# Required action
Only the lines below starting at the one containing "- every time" and ending at the one containing "- the pixels" belong in the answer, each copied exactly.

Source records
····················
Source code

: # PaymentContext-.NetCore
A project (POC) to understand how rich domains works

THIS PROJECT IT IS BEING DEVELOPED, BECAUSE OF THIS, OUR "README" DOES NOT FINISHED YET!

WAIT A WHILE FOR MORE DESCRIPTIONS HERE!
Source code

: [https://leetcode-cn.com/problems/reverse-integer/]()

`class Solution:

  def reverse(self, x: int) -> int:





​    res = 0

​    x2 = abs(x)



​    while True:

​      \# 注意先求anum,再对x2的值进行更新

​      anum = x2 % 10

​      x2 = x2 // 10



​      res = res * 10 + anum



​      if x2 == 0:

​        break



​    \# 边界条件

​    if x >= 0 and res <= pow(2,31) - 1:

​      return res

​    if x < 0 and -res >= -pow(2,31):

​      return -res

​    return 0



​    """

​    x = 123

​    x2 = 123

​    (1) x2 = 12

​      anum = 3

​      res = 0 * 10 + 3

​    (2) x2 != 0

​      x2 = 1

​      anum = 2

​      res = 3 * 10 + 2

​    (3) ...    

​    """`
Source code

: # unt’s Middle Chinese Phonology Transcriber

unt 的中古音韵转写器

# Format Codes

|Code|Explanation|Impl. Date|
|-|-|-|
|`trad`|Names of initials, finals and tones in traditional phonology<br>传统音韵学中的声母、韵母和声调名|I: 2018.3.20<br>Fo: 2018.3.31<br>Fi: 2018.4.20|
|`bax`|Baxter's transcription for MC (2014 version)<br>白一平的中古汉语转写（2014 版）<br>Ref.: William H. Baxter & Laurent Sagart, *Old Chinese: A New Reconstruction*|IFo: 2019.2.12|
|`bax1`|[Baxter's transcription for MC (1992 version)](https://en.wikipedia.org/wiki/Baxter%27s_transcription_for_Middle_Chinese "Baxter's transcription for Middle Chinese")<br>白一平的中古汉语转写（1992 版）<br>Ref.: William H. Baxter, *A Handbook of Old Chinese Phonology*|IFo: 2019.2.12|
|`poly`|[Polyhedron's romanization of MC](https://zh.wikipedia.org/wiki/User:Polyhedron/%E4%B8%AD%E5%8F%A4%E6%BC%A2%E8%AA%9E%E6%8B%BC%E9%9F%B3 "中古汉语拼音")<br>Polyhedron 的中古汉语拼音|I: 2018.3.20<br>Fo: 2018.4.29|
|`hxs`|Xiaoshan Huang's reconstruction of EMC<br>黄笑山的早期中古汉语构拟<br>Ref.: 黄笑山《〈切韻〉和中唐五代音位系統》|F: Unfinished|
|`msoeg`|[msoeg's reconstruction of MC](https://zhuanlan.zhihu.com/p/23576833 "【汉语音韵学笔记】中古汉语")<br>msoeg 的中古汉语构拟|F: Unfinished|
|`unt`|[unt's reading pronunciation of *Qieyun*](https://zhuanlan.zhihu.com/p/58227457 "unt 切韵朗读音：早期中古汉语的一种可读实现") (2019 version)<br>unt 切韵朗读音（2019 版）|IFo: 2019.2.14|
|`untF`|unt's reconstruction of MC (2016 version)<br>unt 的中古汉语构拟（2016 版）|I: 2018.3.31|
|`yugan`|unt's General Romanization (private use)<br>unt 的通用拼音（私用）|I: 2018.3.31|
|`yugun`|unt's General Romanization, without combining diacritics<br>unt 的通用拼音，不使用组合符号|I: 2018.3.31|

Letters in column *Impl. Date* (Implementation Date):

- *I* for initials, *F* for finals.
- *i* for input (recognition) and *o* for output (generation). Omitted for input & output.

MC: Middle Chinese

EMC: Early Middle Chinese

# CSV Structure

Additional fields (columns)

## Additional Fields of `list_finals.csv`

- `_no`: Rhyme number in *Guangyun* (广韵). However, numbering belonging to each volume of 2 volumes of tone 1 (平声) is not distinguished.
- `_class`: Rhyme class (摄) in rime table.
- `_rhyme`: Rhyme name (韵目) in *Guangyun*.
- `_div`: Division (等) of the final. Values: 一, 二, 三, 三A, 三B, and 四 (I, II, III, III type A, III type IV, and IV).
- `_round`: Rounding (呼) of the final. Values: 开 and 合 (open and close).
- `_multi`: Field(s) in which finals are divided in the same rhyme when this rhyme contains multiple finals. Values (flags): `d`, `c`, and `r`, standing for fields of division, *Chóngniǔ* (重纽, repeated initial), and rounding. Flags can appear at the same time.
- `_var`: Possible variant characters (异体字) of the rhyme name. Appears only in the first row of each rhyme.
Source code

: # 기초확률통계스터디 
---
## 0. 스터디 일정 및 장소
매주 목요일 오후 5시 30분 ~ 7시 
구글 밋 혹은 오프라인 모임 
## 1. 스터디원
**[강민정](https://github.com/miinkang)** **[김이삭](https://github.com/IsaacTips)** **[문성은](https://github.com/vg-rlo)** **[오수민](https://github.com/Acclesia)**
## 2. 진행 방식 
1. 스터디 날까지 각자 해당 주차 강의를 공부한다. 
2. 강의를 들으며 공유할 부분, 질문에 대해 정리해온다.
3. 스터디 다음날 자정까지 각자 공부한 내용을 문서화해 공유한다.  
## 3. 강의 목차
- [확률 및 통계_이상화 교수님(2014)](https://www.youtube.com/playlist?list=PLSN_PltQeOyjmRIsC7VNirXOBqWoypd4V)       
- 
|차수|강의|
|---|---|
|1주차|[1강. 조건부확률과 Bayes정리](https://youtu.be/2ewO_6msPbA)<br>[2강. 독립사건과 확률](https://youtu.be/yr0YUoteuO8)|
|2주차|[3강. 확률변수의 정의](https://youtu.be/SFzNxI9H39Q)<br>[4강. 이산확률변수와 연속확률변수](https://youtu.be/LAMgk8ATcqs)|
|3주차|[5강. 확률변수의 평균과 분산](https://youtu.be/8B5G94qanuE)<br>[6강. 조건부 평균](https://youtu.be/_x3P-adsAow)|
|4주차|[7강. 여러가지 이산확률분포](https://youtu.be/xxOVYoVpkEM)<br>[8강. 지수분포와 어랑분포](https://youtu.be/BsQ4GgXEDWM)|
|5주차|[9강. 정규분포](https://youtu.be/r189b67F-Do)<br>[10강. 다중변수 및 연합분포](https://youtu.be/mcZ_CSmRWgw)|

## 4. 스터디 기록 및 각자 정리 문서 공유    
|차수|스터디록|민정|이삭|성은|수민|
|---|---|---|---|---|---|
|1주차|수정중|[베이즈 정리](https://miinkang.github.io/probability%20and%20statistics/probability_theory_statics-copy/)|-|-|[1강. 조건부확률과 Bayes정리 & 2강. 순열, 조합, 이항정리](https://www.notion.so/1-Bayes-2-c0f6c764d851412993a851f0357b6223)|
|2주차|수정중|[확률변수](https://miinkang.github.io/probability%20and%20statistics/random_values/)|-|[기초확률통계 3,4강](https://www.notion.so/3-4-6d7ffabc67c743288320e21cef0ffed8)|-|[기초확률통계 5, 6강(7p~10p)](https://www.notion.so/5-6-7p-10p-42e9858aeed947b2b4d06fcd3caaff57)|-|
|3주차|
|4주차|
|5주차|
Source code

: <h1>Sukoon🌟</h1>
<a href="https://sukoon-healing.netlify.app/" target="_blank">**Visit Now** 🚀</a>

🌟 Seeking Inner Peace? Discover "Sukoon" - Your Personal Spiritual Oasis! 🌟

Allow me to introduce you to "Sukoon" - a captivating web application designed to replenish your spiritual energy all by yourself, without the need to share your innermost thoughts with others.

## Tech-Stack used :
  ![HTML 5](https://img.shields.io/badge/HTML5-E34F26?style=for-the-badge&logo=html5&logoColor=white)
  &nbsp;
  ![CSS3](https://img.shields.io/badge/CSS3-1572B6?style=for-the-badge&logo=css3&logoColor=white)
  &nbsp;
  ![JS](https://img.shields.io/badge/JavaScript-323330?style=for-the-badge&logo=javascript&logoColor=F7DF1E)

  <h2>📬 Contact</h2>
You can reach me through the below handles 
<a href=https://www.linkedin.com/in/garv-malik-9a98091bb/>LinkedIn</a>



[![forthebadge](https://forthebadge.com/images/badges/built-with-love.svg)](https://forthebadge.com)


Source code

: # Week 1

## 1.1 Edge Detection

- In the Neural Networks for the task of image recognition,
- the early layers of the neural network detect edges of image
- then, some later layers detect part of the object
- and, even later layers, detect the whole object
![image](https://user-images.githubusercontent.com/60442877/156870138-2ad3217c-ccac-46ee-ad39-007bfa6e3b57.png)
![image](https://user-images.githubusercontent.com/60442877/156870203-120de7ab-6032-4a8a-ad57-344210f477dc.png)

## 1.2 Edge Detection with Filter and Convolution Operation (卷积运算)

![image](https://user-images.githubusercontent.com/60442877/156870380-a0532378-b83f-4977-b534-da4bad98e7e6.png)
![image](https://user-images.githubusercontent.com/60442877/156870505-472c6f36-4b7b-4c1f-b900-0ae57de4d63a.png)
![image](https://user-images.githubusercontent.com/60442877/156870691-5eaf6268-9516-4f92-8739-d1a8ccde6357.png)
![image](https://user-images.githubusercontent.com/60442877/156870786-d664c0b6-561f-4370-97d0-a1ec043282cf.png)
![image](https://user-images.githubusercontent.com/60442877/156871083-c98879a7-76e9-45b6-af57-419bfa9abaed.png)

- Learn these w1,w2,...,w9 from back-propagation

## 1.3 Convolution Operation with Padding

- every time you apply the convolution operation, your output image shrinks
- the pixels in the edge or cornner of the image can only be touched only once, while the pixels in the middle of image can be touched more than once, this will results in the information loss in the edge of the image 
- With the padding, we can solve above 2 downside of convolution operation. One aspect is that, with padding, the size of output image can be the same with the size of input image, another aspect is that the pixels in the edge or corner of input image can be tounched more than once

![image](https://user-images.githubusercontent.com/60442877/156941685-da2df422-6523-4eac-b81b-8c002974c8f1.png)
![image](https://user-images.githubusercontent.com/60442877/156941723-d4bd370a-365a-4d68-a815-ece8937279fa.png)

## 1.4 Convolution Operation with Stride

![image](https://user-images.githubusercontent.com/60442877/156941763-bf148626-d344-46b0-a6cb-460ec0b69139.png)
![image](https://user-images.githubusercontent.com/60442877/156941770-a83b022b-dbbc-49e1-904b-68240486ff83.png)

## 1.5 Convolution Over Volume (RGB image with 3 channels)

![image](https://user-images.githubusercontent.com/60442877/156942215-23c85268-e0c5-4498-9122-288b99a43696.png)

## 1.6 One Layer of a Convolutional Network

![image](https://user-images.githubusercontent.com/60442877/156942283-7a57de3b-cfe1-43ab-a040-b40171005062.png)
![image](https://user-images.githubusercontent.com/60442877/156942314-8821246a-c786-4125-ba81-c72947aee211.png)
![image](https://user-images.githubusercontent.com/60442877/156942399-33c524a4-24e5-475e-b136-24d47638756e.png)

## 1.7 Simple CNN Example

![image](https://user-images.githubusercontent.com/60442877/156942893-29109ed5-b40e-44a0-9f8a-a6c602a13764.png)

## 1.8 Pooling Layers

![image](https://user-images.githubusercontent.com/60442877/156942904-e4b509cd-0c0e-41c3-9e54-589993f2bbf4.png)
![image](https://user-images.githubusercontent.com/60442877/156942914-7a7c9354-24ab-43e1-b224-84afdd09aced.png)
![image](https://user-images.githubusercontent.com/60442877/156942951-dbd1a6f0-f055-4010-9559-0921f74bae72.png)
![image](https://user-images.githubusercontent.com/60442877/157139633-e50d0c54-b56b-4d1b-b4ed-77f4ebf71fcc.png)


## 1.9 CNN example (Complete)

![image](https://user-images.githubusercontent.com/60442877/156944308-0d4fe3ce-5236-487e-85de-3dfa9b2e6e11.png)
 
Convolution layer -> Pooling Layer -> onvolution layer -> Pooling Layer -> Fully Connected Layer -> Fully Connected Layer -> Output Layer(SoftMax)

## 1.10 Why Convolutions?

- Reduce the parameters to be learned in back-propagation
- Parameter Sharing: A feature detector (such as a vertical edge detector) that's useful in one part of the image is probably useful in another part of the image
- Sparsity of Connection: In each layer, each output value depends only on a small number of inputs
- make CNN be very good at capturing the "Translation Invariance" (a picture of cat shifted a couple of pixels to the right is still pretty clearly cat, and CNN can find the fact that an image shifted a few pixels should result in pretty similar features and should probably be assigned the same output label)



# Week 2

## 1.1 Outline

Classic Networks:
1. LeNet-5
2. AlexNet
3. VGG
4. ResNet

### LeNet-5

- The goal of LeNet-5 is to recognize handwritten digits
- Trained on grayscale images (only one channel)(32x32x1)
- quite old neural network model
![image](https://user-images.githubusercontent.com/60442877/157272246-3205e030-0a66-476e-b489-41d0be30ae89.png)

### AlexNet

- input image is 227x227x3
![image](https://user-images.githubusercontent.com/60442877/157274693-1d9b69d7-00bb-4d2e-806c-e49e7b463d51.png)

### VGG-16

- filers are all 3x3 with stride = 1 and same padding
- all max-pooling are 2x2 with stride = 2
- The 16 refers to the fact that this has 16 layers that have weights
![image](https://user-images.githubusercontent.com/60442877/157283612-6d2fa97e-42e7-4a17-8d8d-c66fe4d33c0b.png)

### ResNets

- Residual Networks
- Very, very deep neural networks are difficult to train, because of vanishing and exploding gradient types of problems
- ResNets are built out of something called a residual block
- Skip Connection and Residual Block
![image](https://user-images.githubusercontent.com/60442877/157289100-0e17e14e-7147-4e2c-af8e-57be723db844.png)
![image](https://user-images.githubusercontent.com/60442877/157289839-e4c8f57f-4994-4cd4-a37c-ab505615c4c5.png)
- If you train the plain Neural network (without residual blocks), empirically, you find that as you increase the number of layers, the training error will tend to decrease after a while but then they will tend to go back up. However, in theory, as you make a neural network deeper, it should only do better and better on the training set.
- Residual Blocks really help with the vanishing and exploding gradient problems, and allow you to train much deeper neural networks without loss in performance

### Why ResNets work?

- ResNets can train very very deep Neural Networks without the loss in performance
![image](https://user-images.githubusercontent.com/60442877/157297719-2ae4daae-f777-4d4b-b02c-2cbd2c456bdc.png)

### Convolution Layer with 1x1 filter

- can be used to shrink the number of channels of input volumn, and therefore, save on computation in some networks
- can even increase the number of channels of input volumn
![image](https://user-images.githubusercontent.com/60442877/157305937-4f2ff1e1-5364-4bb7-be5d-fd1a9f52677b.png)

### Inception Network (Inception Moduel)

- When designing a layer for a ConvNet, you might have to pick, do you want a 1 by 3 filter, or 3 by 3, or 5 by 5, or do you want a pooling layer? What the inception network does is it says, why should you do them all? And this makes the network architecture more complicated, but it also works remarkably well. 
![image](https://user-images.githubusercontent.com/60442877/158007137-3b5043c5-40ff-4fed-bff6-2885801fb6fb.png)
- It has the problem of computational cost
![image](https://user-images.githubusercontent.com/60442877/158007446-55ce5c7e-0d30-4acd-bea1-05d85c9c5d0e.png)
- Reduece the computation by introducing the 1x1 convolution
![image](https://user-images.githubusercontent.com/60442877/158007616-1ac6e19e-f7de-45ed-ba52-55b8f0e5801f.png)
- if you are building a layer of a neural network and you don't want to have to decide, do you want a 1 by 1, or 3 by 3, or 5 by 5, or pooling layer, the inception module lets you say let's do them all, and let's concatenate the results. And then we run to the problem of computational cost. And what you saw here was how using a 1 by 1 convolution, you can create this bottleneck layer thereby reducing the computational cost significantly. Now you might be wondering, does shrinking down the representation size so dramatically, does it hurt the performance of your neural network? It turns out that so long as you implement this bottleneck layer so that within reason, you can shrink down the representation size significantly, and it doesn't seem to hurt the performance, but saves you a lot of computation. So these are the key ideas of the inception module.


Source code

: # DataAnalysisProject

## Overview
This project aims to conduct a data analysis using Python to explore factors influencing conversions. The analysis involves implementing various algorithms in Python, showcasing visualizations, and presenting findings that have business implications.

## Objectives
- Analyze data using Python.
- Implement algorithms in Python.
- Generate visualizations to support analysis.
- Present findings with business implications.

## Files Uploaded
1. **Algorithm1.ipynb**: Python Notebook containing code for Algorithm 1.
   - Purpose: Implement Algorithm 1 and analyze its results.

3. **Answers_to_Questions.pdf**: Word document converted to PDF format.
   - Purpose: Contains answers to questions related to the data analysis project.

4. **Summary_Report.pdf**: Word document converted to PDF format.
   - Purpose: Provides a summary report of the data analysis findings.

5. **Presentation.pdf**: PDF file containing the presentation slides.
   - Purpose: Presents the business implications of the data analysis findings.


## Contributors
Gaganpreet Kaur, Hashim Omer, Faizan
····················
# Output of the exercise
- every time you apply the convolution operation, your output image shrinks
- the pixels in the edge or cornner of the image can only be touched only once, while the pixels in the middle of image can be touched more than once, this will results in the information loss in the edge of the image 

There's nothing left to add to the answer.